» Data for processing
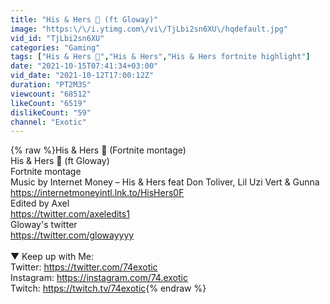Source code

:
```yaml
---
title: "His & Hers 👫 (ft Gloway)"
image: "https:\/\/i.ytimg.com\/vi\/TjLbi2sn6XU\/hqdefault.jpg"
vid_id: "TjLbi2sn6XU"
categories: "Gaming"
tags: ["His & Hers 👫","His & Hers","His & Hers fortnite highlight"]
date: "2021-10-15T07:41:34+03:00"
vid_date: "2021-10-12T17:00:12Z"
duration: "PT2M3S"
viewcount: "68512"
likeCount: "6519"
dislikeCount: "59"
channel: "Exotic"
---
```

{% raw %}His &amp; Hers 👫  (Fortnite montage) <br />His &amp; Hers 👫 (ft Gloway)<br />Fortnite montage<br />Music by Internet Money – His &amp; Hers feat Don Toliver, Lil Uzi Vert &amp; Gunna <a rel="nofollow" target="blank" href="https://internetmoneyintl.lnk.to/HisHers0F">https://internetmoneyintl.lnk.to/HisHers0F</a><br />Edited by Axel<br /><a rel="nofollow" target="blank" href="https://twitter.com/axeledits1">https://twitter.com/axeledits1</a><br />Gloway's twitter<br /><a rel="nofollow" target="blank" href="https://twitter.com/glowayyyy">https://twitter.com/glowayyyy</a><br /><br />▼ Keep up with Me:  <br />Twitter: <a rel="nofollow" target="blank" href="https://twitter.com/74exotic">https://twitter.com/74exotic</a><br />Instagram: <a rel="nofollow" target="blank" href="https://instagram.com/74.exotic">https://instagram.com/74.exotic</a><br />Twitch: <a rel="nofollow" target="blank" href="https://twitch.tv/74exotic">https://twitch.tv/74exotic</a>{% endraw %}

» About this task
Repeat the listing above in full, exactly, and omit its pictures.

» Reply to the exercise
Source code

:
```yaml
---
title: "His & Hers 👫 (ft Gloway)"
image: "https:\/\/i.ytimg.com\/vi\/TjLbi2sn6XU\/hqdefault.jpg"
vid_id: "TjLbi2sn6XU"
categories: "Gaming"
tags: ["His & Hers 👫","His & Hers","His & Hers fortnite highlight"]
date: "2021-10-15T07:41:34+03:00"
vid_date: "2021-10-12T17:00:12Z"
duration: "PT2M3S"
viewcount: "68512"
likeCount: "6519"
dislikeCount: "59"
channel: "Exotic"
---
```

{% raw %}His &amp; Hers 👫  (Fortnite montage) <br />His &amp; Hers 👫 (ft Gloway)<br />Fortnite montage<br />Music by Internet Money – His &amp; Hers feat Don Toliver, Lil Uzi Vert &amp; Gunna <a rel="nofollow" target="blank" href="https://internetmoneyintl.lnk.to/HisHers0F">https://internetmoneyintl.lnk.to/HisHers0F</a><br />Edited by Axel<br /><a rel="nofollow" target="blank" href="https://twitter.com/axeledits1">https://twitter.com/axeledits1</a><br />Gloway's twitter<br /><a rel="nofollow" target="blank" href="https://twitter.com/glowayyyy">https://twitter.com/glowayyyy</a><br /><br />▼ Keep up with Me:  <br />Twitter: <a rel="nofollow" target="blank" href="https://twitter.com/74exotic">https://twitter.com/74exotic</a><br />Instagram: <a rel="nofollow" target="blank" href="https://instagram.com/74.exotic">https://instagram.com/74.exotic</a><br />Twitch: <a rel="nofollow" target="blank" href="https://twitch.tv/74exotic">https://twitch.tv/74exotic</a>{% endraw %}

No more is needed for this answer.